Aim of the exercise | For each line of the data that includes the word "efficace", copy the line.
START Records for processing
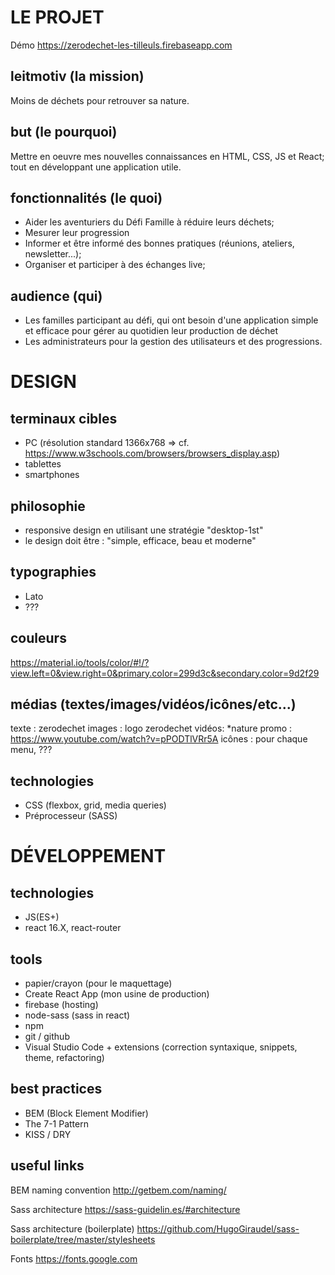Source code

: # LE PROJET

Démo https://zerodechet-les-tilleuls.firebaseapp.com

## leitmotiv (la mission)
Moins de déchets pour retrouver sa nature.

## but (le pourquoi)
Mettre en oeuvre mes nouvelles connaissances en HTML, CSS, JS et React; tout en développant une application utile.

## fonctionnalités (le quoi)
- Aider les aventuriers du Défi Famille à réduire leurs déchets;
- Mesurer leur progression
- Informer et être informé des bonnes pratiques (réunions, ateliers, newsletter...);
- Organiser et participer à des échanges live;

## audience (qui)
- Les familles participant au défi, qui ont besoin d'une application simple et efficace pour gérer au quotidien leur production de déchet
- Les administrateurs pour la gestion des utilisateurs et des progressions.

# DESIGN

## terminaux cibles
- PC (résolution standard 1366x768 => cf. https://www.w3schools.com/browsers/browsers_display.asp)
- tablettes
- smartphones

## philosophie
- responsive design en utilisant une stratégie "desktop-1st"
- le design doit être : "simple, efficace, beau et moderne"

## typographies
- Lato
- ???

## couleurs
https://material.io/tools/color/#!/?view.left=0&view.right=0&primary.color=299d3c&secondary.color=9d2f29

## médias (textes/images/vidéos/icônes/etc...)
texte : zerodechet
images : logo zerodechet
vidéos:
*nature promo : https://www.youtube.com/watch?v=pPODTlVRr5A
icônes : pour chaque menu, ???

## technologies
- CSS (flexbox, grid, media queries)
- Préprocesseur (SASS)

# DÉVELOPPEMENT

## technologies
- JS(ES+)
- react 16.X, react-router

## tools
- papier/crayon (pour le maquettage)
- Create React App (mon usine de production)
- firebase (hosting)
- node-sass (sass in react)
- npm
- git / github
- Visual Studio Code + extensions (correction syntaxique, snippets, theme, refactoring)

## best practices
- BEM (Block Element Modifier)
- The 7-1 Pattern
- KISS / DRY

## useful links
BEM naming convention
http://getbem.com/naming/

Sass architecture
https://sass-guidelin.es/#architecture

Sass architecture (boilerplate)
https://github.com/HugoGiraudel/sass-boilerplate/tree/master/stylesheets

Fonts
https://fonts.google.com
END Records for processing
START Records for processing
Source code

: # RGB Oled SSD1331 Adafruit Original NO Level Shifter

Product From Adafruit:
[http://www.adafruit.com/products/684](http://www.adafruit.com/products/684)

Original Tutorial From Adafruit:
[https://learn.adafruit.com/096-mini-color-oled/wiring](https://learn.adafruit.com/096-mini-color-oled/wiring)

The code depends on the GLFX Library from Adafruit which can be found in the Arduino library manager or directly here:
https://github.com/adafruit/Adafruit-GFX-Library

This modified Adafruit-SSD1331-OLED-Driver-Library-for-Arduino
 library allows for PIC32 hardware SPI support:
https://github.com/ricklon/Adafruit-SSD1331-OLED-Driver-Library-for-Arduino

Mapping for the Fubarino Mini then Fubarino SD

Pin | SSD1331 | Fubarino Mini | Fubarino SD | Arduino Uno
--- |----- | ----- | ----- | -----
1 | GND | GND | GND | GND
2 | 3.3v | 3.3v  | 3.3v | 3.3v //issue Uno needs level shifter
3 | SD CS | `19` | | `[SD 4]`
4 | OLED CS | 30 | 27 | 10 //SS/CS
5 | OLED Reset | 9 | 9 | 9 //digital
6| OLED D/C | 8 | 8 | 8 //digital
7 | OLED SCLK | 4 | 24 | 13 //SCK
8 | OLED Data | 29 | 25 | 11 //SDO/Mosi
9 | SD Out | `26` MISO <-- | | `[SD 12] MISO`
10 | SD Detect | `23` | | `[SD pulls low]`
END Records for processing
START Records for processing
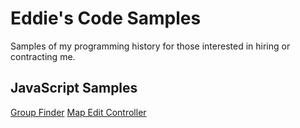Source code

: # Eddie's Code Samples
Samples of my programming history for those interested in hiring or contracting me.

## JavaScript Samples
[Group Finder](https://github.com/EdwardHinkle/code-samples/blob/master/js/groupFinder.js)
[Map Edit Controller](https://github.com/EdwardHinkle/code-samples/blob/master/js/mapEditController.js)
END Records for processing
Answer for this exercise |
- Les familles participant au défi, qui ont besoin d'une application simple et efficace pour gérer au quotidien leur production de déchet
- le design doit être : "simple, efficace, beau et moderne"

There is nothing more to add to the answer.